_Brief:_
What lines in the listing below hold the string "nlog"? Please copy them out.
(Data begins)
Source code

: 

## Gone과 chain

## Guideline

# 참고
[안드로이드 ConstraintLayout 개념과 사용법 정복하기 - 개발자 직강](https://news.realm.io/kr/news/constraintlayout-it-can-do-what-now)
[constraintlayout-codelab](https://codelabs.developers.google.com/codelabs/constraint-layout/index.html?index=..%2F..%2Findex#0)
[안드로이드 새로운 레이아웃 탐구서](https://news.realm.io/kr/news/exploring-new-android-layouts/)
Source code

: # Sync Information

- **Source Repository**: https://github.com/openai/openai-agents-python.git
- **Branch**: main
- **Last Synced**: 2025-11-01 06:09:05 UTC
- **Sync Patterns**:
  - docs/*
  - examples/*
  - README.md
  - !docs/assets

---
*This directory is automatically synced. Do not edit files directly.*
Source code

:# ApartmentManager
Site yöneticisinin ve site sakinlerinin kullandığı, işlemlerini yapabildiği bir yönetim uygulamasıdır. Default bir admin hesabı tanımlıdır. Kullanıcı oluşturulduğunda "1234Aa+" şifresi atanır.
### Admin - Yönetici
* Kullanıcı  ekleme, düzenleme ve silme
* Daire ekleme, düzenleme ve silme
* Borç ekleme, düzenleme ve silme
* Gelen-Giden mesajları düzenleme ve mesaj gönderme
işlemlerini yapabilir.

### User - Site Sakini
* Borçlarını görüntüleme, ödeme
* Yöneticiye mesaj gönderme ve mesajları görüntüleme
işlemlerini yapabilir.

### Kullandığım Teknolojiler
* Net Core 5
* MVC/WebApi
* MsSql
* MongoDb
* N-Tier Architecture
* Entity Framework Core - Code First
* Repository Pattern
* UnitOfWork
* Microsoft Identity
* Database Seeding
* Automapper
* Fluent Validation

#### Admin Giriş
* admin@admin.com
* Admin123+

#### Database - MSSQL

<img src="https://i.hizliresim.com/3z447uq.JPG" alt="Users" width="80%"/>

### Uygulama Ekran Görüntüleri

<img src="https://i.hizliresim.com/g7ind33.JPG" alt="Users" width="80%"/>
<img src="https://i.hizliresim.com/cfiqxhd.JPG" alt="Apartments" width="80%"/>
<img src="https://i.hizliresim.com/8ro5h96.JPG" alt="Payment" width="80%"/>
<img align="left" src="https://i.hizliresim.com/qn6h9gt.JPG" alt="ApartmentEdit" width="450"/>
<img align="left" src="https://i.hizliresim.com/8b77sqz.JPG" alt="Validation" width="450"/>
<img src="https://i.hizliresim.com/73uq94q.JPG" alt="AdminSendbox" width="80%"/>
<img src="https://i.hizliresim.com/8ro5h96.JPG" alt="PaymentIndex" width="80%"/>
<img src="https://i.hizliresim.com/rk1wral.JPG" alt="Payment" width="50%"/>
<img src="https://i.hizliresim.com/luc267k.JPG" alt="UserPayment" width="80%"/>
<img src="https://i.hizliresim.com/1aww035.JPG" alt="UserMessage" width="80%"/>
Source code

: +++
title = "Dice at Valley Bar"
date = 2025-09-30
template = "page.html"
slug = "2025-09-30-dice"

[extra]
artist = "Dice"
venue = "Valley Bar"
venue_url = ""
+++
(Data ends)
(Data begins)
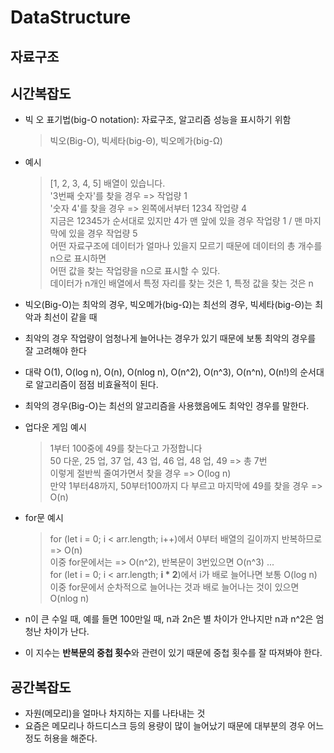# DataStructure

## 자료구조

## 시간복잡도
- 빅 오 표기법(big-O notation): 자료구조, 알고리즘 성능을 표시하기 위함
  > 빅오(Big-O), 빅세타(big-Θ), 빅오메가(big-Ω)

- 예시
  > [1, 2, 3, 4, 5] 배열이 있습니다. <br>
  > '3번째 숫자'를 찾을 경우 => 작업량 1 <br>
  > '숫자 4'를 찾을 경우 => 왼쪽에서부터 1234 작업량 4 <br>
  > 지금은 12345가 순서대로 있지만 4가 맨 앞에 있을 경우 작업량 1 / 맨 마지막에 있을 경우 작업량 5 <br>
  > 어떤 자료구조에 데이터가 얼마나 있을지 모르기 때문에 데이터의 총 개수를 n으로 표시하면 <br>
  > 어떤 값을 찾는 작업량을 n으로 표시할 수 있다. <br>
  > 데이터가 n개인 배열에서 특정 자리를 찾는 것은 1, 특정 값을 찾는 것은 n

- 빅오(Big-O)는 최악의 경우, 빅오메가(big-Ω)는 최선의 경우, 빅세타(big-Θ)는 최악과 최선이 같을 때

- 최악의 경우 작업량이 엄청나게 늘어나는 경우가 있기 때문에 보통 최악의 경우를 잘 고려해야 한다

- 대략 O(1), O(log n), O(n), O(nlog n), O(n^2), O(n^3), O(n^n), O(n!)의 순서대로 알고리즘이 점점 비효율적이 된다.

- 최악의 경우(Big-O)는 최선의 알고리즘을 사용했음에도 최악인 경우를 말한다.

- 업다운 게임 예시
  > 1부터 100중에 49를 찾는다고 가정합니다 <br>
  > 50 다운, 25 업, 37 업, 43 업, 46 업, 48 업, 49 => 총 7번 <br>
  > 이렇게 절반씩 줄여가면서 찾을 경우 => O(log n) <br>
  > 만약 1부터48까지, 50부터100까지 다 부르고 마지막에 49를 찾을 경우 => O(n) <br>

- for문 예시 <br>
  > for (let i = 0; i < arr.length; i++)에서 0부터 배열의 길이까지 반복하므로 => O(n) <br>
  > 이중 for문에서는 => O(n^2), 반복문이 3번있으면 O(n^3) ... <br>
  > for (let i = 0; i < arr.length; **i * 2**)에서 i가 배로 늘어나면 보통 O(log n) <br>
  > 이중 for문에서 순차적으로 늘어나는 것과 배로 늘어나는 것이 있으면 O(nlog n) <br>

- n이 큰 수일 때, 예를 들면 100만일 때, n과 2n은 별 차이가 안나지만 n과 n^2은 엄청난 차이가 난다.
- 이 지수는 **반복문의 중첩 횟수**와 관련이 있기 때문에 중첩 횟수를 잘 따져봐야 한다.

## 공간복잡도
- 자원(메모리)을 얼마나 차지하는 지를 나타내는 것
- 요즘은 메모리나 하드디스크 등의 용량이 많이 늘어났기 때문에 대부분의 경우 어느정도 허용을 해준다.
(Data ends)
_Task solution:_
- 대략 O(1), O(log n), O(n), O(nlog n), O(n^2), O(n^3), O(n^n), O(n!)의 순서대로 알고리즘이 점점 비효율적이 된다.
  > 이중 for문에서 순차적으로 늘어나는 것과 배로 늘어나는 것이 있으면 O(nlog n) <br>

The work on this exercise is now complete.